Will you check in with Facebook Places? Let us know.
A lot has also been made of the increasing competition between Facebook and Google, Facebook Places adds a whole other dimension to this battle.
Google Places and Facebook Places
Greg Sterling at Search Engine Land compares Facebook Places to the similarly titled Google Places (a comparison that will draw a lot of attention going forward as the competition between Google and Facebook continues to heat up). As Sterling notes, businesses can claim their pages on both and use them for promotion. He writes:
"Facebook's Chris Cox told me that the company has created Places pages for local businesses (hundreds, thousands?). Eventually Fan Pages and Facebook Places will merge in a majority of cases. And, as mentioned, Facebook Places pages will live on the Web as well in mobile, though the locus (so to speak) of activity is bound to be mobile.
Facebook Places will replace Facebook Fan Pages for local businesses once a business has claimed its Facebook Place page. All of these pages and the product itself relies on the Localeze database, which is also at the core of the much-less-developed Twitter Places.
Businesses should win regardless, as now they have more massive places to market their businesses online and via mobile that will potentially reach a lot of people.

Bing Maps and Facebook Places
The graphic Facebook showed in its blog post announcing Facebook Places showed Google Mps, but Bing Maps has a great presence throughout the feature. Facebook uses Bing Maps to pinpoint everyone's location-based experiences.
"Select the Places button, find the location where you are and check-in," says Chris Pendleton of Bing. "Just like that, the check-in will flow to your profile on Facebook.com complete with a Bing Map, a pin of your location and any commentary you’ve added to your check-in."

Bing gets to pick up its nice bit of branding here, which could help it in its own competition with Google
Effects for Fousquare (and other check-in apps)?

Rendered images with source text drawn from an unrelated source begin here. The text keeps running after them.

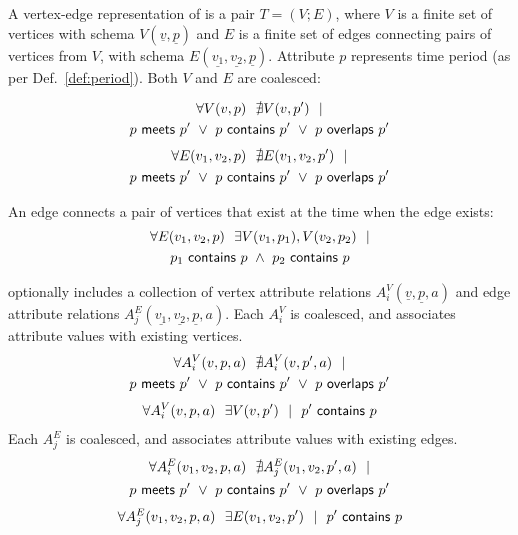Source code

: \begin{definition}
A vertex-edge representation of \tg is a pair $T=(V; E)$, where $V$ is
a finite set of vertices with schema $V(\underline{v}, \underline{p})$
and $E$ is a finite set of edges connecting pairs of vertices from
$V$, with schema $E(\underline{v_1}, \underline{v_2}, \underline{p})$.
Attribute $p$ represents time period (as per Def.~\ref{def:period}).
Both $V$ and $E$ are coalesced:

\begin{multline}
\forall V(v, p)~~\nexists V(v, p')~~| \\
                       p~\mathsf{meets}~p'~\lor~p~\mathsf{contains}~p'~\lor~p~\mathsf{overlaps}~p'
\label{def:tg:c2}
\end{multline}
\vspace{-0.5cm}
\begin{multline}
\forall E(v_1, v_2, p)~~\nexists E(v_1,v_2, p')~~| \\
                       p~\mathsf{meets}~p'~\lor~p~\mathsf{contains}~p'~\lor~p~\mathsf{overlaps}~p'
\label{def:tg:c3}
\end{multline}

An edge connects a pair of vertices that exist at the time when the edge exists:
\begin{multline}
\forall E(v_1, v_2, p)~~\exists V(v_1, p_1), V(v_2, p_2)~~| \\
                       p_1~\mathsf{contains}~p~\wedge~p_2~\mathsf{contains}~p
\label{def:tg:c1}
\end{multline}
\vspace{-0.5cm}

 optionally includes a collection of vertex attribute
relations $A^{V}_i(\underline{v},\underline{p},a)$ and edge attribute
relations
$A^{E}_j(\underline{v_1},\underline{v_2},\underline{p},a)$. Each
$A^{V}_i$ is coalesced, and associates attribute values with existing
vertices.
\begin{multline}
\forall A^{V}_i(v, p, a)~~\nexists A^{V}_i(v, p', a)~~| \\
                       p~\mathsf{meets}~p'~\lor~p~\mathsf{contains}~p'~\lor~p~\mathsf{overlaps}~p'
\label{def:tg:c4}
\end{multline}
\begin{multline}
\forall A^{V}_i(v, p, a)~~\exists V(v,p')~~|~~p'~\mathsf{contains}~p
\label{def:tg:c5}
\end{multline}
Each $A^{E}_j$ is coalesced, and associates attribute values with
existing edges.
\begin{multline}
\forall A^{E}_i(v_1, v_2, p, a)~~\nexists A^{E}_j(v_1, v_2, p', a)~~| \\
                       p~\mathsf{meets}~p'~\lor~p~\mathsf{contains}~p'~\lor~p~\mathsf{overlaps}~p'
\label{def:tg:c6}
\end{multline}
\begin{multline}
\forall A^{E}_j(v_1, v_2, p, a)~~\exists E(v_1,v_2,p')~~|~~p'~\mathsf{contains}~p
\label{def:tg:c7}
\end{multline}

\label{def:tg}
\end{definition}

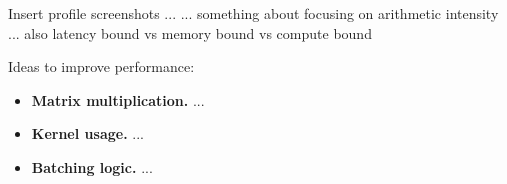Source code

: \documentclass[12pt,letterpaper,twoside]{article}
\begin{document}
Insert profile screenshots ...
... something about focusing on arithmetic intensity
... also latency bound vs memory bound vs compute bound


Ideas to improve performance:
\begin{itemize}
    \item \textbf{Matrix multiplication.} ...

    \item \textbf{Kernel usage.} ...

    \item \textbf{Batching logic.} ... 

\end{itemize}
\end{document}

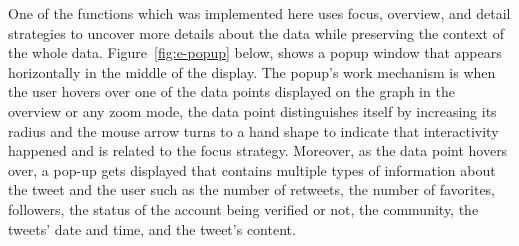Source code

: 
One of the functions which was implemented here uses focus, overview, and detail strategies to uncover more details about the data while preserving the context of the whole data. Figure~\ref{fig:e-popup} below, shows a popup window that appears horizontally in the middle of the display. The popup's work mechanism is when the user hovers over one of the data points displayed on the graph in the overview or any zoom mode, the data point distinguishes itself by increasing its radius and the mouse arrow turns to a hand shape to indicate that interactivity happened and is related to the focus strategy. Moreover, as the data point hovers over, a pop-up gets displayed that contains multiple types of information about the tweet and the user such as the number of retweets, the number of favorites, followers, the status of the account being verified or not, the community, the tweets' date and time, and the tweet's content. 



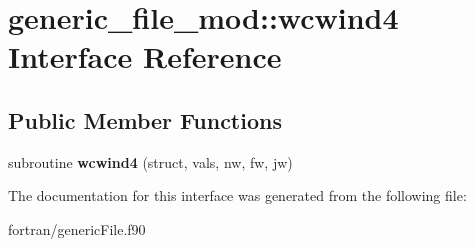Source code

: \hypertarget{interfacegeneric__file__mod_1_1wcwind4}{}\section{generic\+\_\+file\+\_\+mod\+:\+:wcwind4 Interface Reference}
\label{interfacegeneric__file__mod_1_1wcwind4}
\subsection*{Public Member Functions}
\begin{DoxyCompactItemize}
\item 
\mbox{\label{interfacegeneric__file__mod_1_1wcwind4_a8c72af93e8259b0dddafeb6770e41992}} 
subroutine {\bfseries wcwind4} (struct, vals, nw, fw, jw)
\end{DoxyCompactItemize}


The documentation for this interface was generated from the following file\+:\begin{DoxyCompactItemize}
\item 
fortran/generic\+File.\+f90\end{DoxyCompactItemize}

Foursquare has pretty much dominated the check-in app space up to this point, but half a billion users is going to be hard to compete with. Here's what CEO Dennis Crowley told Silicon Alley Insider:
We already allow users to publish their 4SQ checkins into the Facebook News Feed and we'll eventually going to allow users to push them into the Facebook Checkin Feed.
I'd imagine we'll prob pull FB checkins into 4SQ too. We're in the middle of a redesign and some new feature launches, so we're going to get thru those before getting started on FB integration.
Foursquare (and other apps in this space) still might be in trouble. The phrase "check-in fatigue" has already been thrown around a lot. Whether or not people will continue to use other services in addition to checking in with Facebook (assuming that they do use Facebook's feature) remains to be seen.
It does seem interesting that there is a 4 inside of a square in Facebook Places' logo (above right), as Alexia Tsotsis points out.
When asked about a potential Android release for Facebook Places, a Facebook representative would only say, "At this time, the Places application is available to people in the United States with mobile access to the Facebook application for iPhone or touch.facebook.com. Places is also available on browsers with HTML5 Geolocation, which is supported on devices like the iPhone, iPod Touch, Android devices and the Blackberry Torch. Places will be rolled out more broadly and to other mobile devices and the web in the future."